▶ **Exercise description**
Repeat each record word for word.

▶ **Exercise data**
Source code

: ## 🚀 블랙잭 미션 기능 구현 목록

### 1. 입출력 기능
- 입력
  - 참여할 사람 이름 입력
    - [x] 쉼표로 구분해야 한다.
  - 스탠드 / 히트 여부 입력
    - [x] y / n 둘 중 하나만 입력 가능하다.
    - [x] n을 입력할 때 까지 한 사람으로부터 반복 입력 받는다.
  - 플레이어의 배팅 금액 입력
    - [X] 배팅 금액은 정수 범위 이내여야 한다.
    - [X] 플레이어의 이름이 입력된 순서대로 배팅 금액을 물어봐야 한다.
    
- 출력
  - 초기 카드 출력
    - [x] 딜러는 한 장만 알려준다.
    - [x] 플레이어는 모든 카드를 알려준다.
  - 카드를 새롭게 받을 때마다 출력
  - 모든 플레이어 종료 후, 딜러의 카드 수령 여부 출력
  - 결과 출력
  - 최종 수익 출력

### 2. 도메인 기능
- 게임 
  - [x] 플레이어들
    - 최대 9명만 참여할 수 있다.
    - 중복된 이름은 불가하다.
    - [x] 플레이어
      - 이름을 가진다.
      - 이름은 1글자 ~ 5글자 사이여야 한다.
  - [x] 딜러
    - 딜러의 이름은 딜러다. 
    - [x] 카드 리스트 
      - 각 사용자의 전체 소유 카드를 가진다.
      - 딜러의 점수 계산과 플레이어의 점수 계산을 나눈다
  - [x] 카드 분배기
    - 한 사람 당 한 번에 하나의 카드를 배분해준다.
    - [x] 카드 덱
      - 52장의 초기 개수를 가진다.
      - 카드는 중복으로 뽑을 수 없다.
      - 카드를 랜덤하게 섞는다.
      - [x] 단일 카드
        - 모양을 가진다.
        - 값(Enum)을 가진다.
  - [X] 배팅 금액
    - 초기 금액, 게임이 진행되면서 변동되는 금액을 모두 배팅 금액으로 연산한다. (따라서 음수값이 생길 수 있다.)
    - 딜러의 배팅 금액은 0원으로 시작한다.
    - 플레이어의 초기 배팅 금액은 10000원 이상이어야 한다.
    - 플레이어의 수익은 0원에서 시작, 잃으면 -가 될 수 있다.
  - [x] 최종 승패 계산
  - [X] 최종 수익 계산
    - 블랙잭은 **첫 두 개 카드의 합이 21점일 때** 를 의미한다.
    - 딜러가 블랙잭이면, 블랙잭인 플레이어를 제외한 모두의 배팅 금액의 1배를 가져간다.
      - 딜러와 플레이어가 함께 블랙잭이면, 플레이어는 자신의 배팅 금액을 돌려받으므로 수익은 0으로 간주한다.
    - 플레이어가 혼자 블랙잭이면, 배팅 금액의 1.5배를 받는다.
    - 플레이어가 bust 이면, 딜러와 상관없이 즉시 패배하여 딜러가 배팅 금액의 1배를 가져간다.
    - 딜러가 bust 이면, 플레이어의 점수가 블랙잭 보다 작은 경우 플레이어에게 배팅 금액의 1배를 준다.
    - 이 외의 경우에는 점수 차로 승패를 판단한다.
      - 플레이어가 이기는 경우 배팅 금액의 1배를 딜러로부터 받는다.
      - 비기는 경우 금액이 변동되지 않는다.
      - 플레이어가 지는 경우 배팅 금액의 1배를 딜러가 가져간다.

▶ **Result of this task**
Source code

: ## 🚀 블랙잭 미션 기능 구현 목록

### 1. 입출력 기능
- 입력
  - 참여할 사람 이름 입력
    - [x] 쉼표로 구분해야 한다.
  - 스탠드 / 히트 여부 입력
    - [x] y / n 둘 중 하나만 입력 가능하다.
    - [x] n을 입력할 때 까지 한 사람으로부터 반복 입력 받는다.
  - 플레이어의 배팅 금액 입력
    - [X] 배팅 금액은 정수 범위 이내여야 한다.
    - [X] 플레이어의 이름이 입력된 순서대로 배팅 금액을 물어봐야 한다.
    
- 출력
  - 초기 카드 출력
    - [x] 딜러는 한 장만 알려준다.
    - [x] 플레이어는 모든 카드를 알려준다.
  - 카드를 새롭게 받을 때마다 출력
  - 모든 플레이어 종료 후, 딜러의 카드 수령 여부 출력
  - 결과 출력
  - 최종 수익 출력

### 2. 도메인 기능
- 게임 
  - [x] 플레이어들
    - 최대 9명만 참여할 수 있다.
    - 중복된 이름은 불가하다.
    - [x] 플레이어
      - 이름을 가진다.
      - 이름은 1글자 ~ 5글자 사이여야 한다.
  - [x] 딜러
    - 딜러의 이름은 딜러다. 
    - [x] 카드 리스트 
      - 각 사용자의 전체 소유 카드를 가진다.
      - 딜러의 점수 계산과 플레이어의 점수 계산을 나눈다
  - [x] 카드 분배기
    - 한 사람 당 한 번에 하나의 카드를 배분해준다.
    - [x] 카드 덱
      - 52장의 초기 개수를 가진다.
      - 카드는 중복으로 뽑을 수 없다.
      - 카드를 랜덤하게 섞는다.
      - [x] 단일 카드
        - 모양을 가진다.
        - 값(Enum)을 가진다.
  - [X] 배팅 금액
    - 초기 금액, 게임이 진행되면서 변동되는 금액을 모두 배팅 금액으로 연산한다. (따라서 음수값이 생길 수 있다.)
    - 딜러의 배팅 금액은 0원으로 시작한다.
    - 플레이어의 초기 배팅 금액은 10000원 이상이어야 한다.
    - 플레이어의 수익은 0원에서 시작, 잃으면 -가 될 수 있다.
  - [x] 최종 승패 계산
  - [X] 최종 수익 계산
    - 블랙잭은 **첫 두 개 카드의 합이 21점일 때** 를 의미한다.
    - 딜러가 블랙잭이면, 블랙잭인 플레이어를 제외한 모두의 배팅 금액의 1배를 가져간다.
      - 딜러와 플레이어가 함께 블랙잭이면, 플레이어는 자신의 배팅 금액을 돌려받으므로 수익은 0으로 간주한다.
    - 플레이어가 혼자 블랙잭이면, 배팅 금액의 1.5배를 받는다.
    - 플레이어가 bust 이면, 딜러와 상관없이 즉시 패배하여 딜러가 배팅 금액의 1배를 가져간다.
    - 딜러가 bust 이면, 플레이어의 점수가 블랙잭 보다 작은 경우 플레이어에게 배팅 금액의 1배를 준다.
    - 이 외의 경우에는 점수 차로 승패를 판단한다.
      - 플레이어가 이기는 경우 배팅 금액의 1배를 딜러로부터 받는다.
      - 비기는 경우 금액이 변동되지 않는다.
      - 플레이어가 지는 경우 배팅 금액의 1배를 딜러가 가져간다.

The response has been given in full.